Ganz wichtig: Du forderst die Interessenten immer noch zu keinem Kauf auf. Abgesehen davon, dass es sowieso nicht der richtige Zeitpunkt wäre, können die Leute ja noch überhaupt nichts kaufen, sondern erst in 10 Tagen beim Launch. Es wird auch noch überhaupt nicht auf das Produkt / das Event eingegangen.

Der Call to Action ist deshalb ein anderer, nämlich schlicht und einfach Engagement. Sie sollen sich mit Deinen Inhalten auseinandersetzen. Das können sie machen, wenn Du z.B. ein YT-Video hast. Dann bittest Du sie, dort ihre Kommentare zu hinterlassen und Dir von ihren größten Herausforderungen bei dem Thema zu erzählen – oder auch gute Tipps aufzuschreiben, wenn sie welche haben. 

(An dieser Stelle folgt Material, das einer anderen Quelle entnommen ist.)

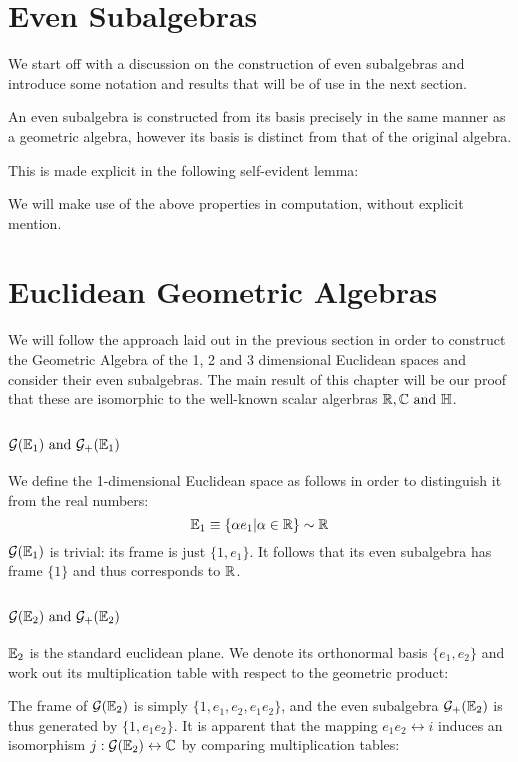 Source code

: \section{Even Subalgebras}
We start off with a discussion on the construction of even subalgebras and introduce some notation and results that will be of use in the next section.

An even subalgebra is constructed from its basis precisely in the same manner as a geometric algebra, however its basis is distinct from that of the original algebra.

This is made explicit in the following self-evident lemma:

We will make use of the above properties in computation, without explicit mention.


\newpage

\section{Euclidean Geometric Algebras}
We will follow the approach laid out in the previous section in order to construct the Geometric Algebra of the 1, 2 and 3 dimensional Euclidean spaces and consider their even subalgebras.
The main result of this chapter will be our proof that these are isomorphic to the well-known scalar algerbras $\R, \C \mathrm{\ and\ } \HM$.

\subsection{$\G(\E_1)\ \mathrm{and}\ \G_+(\E_1)$}

We define the 1-dimensional Euclidean space as follows in order to distinguish it from the real numbers:
\[\mathbb{E}_1 \equiv \{\alpha e_1 | \alpha \in \mathbb{R}\} \sim \mathbb{R}\]
$\mathcal{G}(\mathbb{E}_1)$  is trivial: its frame is just $\{1, e_1\}$.
It follows that its even subalgebra has frame $\{1\}$ and thus corresponds to $\mathbb{R}$.

\subsection{$\G(\E_2)\ \mathrm{and}\ \G_+(\E_2)$}

$\mathbb{E}_2$ is the standard euclidean plane. We denote its orthonormal basis $\{e_1, e_2\}$ and work out its multiplication table with respect to the geometric product:


The frame of $\mathcal{G}(\mathbb{E}_2)$ is simply $\{1, e_1, e_2, e_1e_2\}$, and the even subalgebra $\mathcal{G}_+(\mathbb{E}_2)$ is thus generated by $\{1, e_1e_2 \}$.
It is apparent that the mapping $e_1e_2 \leftrightarrow i$ induces an isomorphism $j : \mathcal{G}(\mathbb{E}_2) \leftrightarrow \mathbb{C}$ by comparing multiplication tables:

Nachdem das Interesse nun geweckt ist, schickst Du die nächste E-Mail 5 Tage später, mit dem Ziel, nun auch das Verlangen zu wecken. Du fasst ganz kurz die vorige E-Mail zusammen und beschreibst dann direkt das Produkt. Vergiss auch hier nicht, noch einmal kurz Deine Autorität zu demonstrieren und Credentials zu nennen. 

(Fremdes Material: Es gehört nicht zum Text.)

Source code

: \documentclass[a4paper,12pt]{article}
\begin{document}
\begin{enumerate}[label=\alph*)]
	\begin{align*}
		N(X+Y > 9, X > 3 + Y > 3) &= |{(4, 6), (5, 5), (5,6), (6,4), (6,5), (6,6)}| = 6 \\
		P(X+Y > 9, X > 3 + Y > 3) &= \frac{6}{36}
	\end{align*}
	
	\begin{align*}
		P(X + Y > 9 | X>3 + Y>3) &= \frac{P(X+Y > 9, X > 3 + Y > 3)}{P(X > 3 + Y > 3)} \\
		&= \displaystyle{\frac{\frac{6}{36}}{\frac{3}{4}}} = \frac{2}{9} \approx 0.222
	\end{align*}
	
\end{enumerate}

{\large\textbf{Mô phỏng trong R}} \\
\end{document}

Ein Goodie darf natürlich auch nicht fehlen – vielleicht eine relevante Case Study, die zeigt, welchen Erfolg schon jemand anderes mit dem Produkt hatte. Zuletzt gehst Du noch einmal auf die Einwände ein und teast erneut die nächste E-Mail an. Als Call to Action eignet sich hier “Q&A” ganz gut. Frage einfach in der E-Mail abschließend: “Welche brennende Frage hast Du zu dem Thema?”

E-Mail Nr. 2

An Tag 7 teilst Du Deinen Interessenten mit, wie sie von Dir kaufen können. Einleitend kannst Du in dieser Mail Deinen Dank und Begeisterung zum Ausdruck bringen, darüber, wie viel Feedback und/oder Fragen Du nach Deiner vorigen E-Mail bekommen hast. 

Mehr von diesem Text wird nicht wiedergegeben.